Lors d’un entretien (cf photo), Qin Gang, ministre des affaires étrangères et ex-ambassadeur aux Etats-Unis, aurait assuré à Elon Musk que la Chine va continuer d’améliorer l’environnement d’affaires pour les investisseurs étrangers, ce à quoi le milliardaire lui aurait répondu que « les intérêts de la Chine et des Etats-Unis sont liés, indissociables, comme des frères siamois » et qu’il s’opposait à tout découplage entre les deux pays. Connu pour son sens de la métaphore, le ministre aurait alors comparé les relations Chine-US à la conduite d’une Tesla, « qui exige de tenir le volant correctement, de freiner à temps pour éviter toute conduite dangereuse et d’appuyer sur l’accélérateur au bon moment ».

Mis à part cet échange rapporté par un communiqué du ministère, Elon Musk n’a fait aucune autre déclaration publique durant sa visite. Le nouveau propriétaire de Twitterplateforme censurée en Chine mais sur laquelle les médias d’Etat et les diplomates chinois sont très actifs – s’est également retenu de publier quoique ce soit durant tout son séjour de 72h, ce qui n’est pas exactement dans ses habitudes. Même silence assourdissant sur Weibo.

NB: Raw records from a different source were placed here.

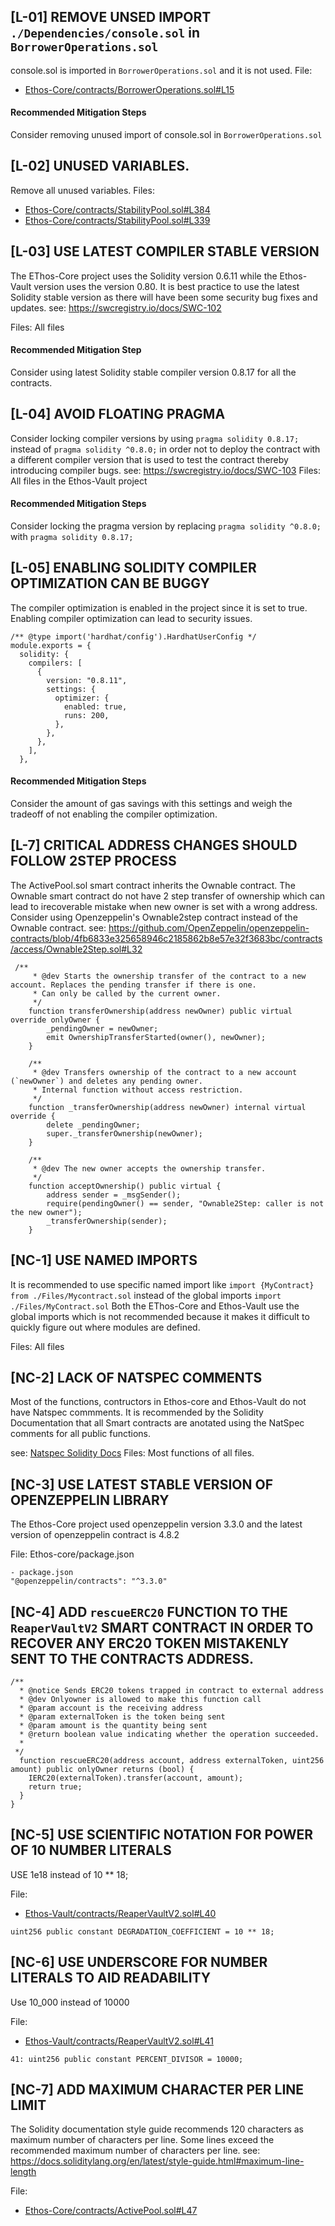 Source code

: ## [L-01] REMOVE UNSED IMPORT `./Dependencies/console.sol` in `BorrowerOperations.sol`
console.sol is imported in `BorrowerOperations.sol` and it is not used.
File:
- [Ethos-Core/contracts/BorrowerOperations.sol#L15](https://github.com/code-423n4/2023-02-ethos/blob/73687f32b934c9d697b97745356cdf8a1f264955/Ethos-Core/contracts/BorrowerOperations.sol#L15)

#### Recommended Mitigation Steps
Consider removing unused import of console.sol in `BorrowerOperations.sol`

## [L-02] UNUSED VARIABLES.
Remove all unused variables.
Files: 
- [Ethos-Core/contracts/StabilityPool.sol#L384](https://github.com/code-423n4/2023-02-ethos/blob/73687f32b934c9d697b97745356cdf8a1f264955/Ethos-Core/contracts/StabilityPool.sol#L384)
- [Ethos-Core/contracts/StabilityPool.sol#L339](https://github.com/code-423n4/2023-02-ethos/blob/73687f32b934c9d697b97745356cdf8a1f264955/Ethos-Core/contracts/StabilityPool.sol#L339)

## [L-03] USE LATEST COMPILER STABLE VERSION
The EThos-Core project uses the Solidity version 0.6.11 while the Ethos-Vault version uses the version 0.80. It is best practice to use the latest Solidity stable version as there will have been some security bug fixes and updates.
see: https://swcregistry.io/docs/SWC-102

Files: All files

#### Recommended Mitigation Step
Consider using latest Solidity stable compiler version 0.8.17 for all the contracts.

## [L-04] AVOID FLOATING PRAGMA
Consider locking compiler versions by using `pragma solidity 0.8.17;` instead of `pragma solidity ^0.8.0;` in order not to deploy the contract with a different compiler version that is used to test the contract thereby introducing compiler bugs.
see: https://swcregistry.io/docs/SWC-103
Files: 
All files in the Ethos-Vault project

#### Recommended Mitigation Steps
Consider locking the pragma version by replacing `pragma solidity ^0.8.0;` with `pragma solidity 0.8.17;`

## [L-05] ENABLING SOLIDITY COMPILER OPTIMIZATION CAN BE BUGGY
The compiler optimization is enabled in the project since it is set to true. Enabling compiler optimization can lead to security issues.

```Solidity
/** @type import('hardhat/config').HardhatUserConfig */
module.exports = {
  solidity: {
    compilers: [
      {
        version: "0.8.11",
        settings: {
          optimizer: {
            enabled: true,
            runs: 200,
          },
        },
      },
    ],
  },

```

#### Recommended Mitigation Steps
Consider the amount of gas savings with this settings and weigh the tradeoff of not enabling the compiler optimization.

## [L-7] CRITICAL ADDRESS CHANGES SHOULD FOLLOW 2STEP PROCESS
The ActivePool.sol smart contract inherits the Ownable contract. The Ownable smart contract do not have 2 step transfer of ownership which can lead to irecoverable mistake when new owner is set with a wrong address. Consider using Openzeppelin's Ownable2step contract instead of the Ownable contract.
see: https://github.com/OpenZeppelin/openzeppelin-contracts/blob/4fb6833e325658946c2185862b8e57e32f3683bc/contracts/access/Ownable2Step.sol#L32

```
 /**
     * @dev Starts the ownership transfer of the contract to a new account. Replaces the pending transfer if there is one.
     * Can only be called by the current owner.
     */
    function transferOwnership(address newOwner) public virtual override onlyOwner {
        _pendingOwner = newOwner;
        emit OwnershipTransferStarted(owner(), newOwner);
    }

    /**
     * @dev Transfers ownership of the contract to a new account (`newOwner`) and deletes any pending owner.
     * Internal function without access restriction.
     */
    function _transferOwnership(address newOwner) internal virtual override {
        delete _pendingOwner;
        super._transferOwnership(newOwner);
    }

    /**
     * @dev The new owner accepts the ownership transfer.
     */
    function acceptOwnership() public virtual {
        address sender = _msgSender();
        require(pendingOwner() == sender, "Ownable2Step: caller is not the new owner");
        _transferOwnership(sender);
    }
```


## [NC-1] USE NAMED IMPORTS
It is recommended to use specific named import like `import {MyContract} from ./Files/Mycontract.sol` instead of the global imports `import ./Files/MyContract.sol`
Both the EThos-Core and Ethos-Vault use the global imports which is not recommended because it makes it difficult to quickly figure out where modules are defined.

Files: All files

## [NC-2] LACK OF NATSPEC COMMENTS
Most of the functions, contructors in Ethos-core and Ethos-Vault do not have Natspec commments.
It is recommended by the Solidity Documentation that all Smart contracts are anotated using the NatSpec comments for all public functions.

see: [Natspec Solidity Docs](https://docs.soliditylang.org/en/v0.8.17/natspec-format.html#:~:text=Solidity%20contracts%20can%20use%20a,Language%20Specification%20Format%20(NatSpec).&text=NatSpec%20was%20inspired%20by%20Doxygen.)
Files: Most functions of all files.

## [NC-3] USE LATEST STABLE VERSION OF OPENZEPPELIN LIBRARY
The Ethos-Core project used openzeppelin version 3.3.0 and the latest version of openzeppelin contract is 4.8.2

File: Ethos-core/package.json

```Solidity
- package.json
"@openzeppelin/contracts": "^3.3.0"
```

## [NC-4] ADD `rescueERC20` FUNCTION TO THE `ReaperVaultV2` SMART CONTRACT IN ORDER TO RECOVER ANY ERC20 TOKEN MISTAKENLY SENT TO THE CONTRACTS ADDRESS.

```
/**
  * @notice Sends ERC20 tokens trapped in contract to external address
  * @dev Onlyowner is allowed to make this function call
  * @param account is the receiving address
  * @param externalToken is the token being sent
  * @param amount is the quantity being sent
  * @return boolean value indicating whether the operation succeeded.
  *
 */
  function rescueERC20(address account, address externalToken, uint256 amount) public onlyOwner returns (bool) {
    IERC20(externalToken).transfer(account, amount);
    return true;
  }
}
``` 


## [NC-5] USE SCIENTIFIC NOTATION FOR POWER OF 10 NUMBER LITERALS
USE 1e18 instead of 10 ** 18;

File: 
- [Ethos-Vault/contracts/ReaperVaultV2.sol#L40](https://github.com/code-423n4/2023-02-ethos/blob/73687f32b934c9d697b97745356cdf8a1f264955/Ethos-Vault/contracts/ReaperVaultV2.sol#L40)

```
uint256 public constant DEGRADATION_COEFFICIENT = 10 ** 18;
```

## [NC-6] USE UNDERSCORE FOR NUMBER LITERALS TO AID READABILITY
Use 10_000 instead of 10000

File: 
- [Ethos-Vault/contracts/ReaperVaultV2.sol#L41](https://github.com/code-423n4/2023-02-ethos/blob/73687f32b934c9d697b97745356cdf8a1f264955/Ethos-Vault/contracts/ReaperVaultV2.sol#L41)

```
41: uint256 public constant PERCENT_DIVISOR = 10000;
```
## [NC-7] ADD MAXIMUM CHARACTER PER LINE LIMIT
The Solidity documentation style guide recommends 120 characters as maximum number of characters per line. Some lines exceed the recommended maximum number of characters per line. 
see: https://docs.soliditylang.org/en/latest/style-guide.html#maximum-line-length

File:
- [Ethos-Core/contracts/ActivePool.sol#L47](https://github.com/code-423n4/2023-02-ethos/blob/73687f32b934c9d697b97745356cdf8a1f264955/Ethos-Core/contracts/ActivePool.sol#L47)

L’excentrique milliardaire n’est pas le seul patron à avoir choisi de faire profil bas, de peur de dire quelque chose qui puisse déplaire à Pékin ou de se faire mal voir à Washington. Ses confrères ont adopté la même stratégie : exit les prises de parole en public, les évènements médiatiques ou encore les interviews accordées à la presse. Uniquement des réunions à huis clos avec les dirigeants chinois ou des partenaires d’affaires. D’ailleurs, pour la plupart d’entre eux, la priorité du moment n’est pas de se lancer dans de nouveaux projets, mais de mener à bien ceux qui sont déjà en cours.

Il n’est pas difficile de comprendre pourquoi ces patrons d’entreprises marchent ainsi sur des œufs. La relation sino-américaine est au plus bas tandis que la situation autour de Taïwan reste extrêmement tendue. Le passage d’une nouvelle loi de contre-espionnage accompagnée d’une campagne visant des cabinets d’audits et de conseils étrangers au nom de l’impératif de « sécurité nationale » n’a rien arrangé.

Ces « CEO » auraient pourtant tort d’omettre de mentionner en privé leurs difficultés et inquiétudes, de peur de se retrouver dans le collimateur de Pékin. En effet, ces capitaines d’industries font partie des rares étrangers qui ont non seulement un accès aux dirigeants chinois, mais peut-être aussi une certaine influence sur eux, car ils sont perçus comme des porteurs d’investissements (que Pékin cherche désespérément à attirer) mais aussi comme des voix influentes pour s’opposer à toute politique anti-chinoise dans leurs pays respectifs. Ils sont donc dans une position unique pour faire passer des messages qui auraient autrement peu de chances d’être entendus. Il serait dommage de s’en priver.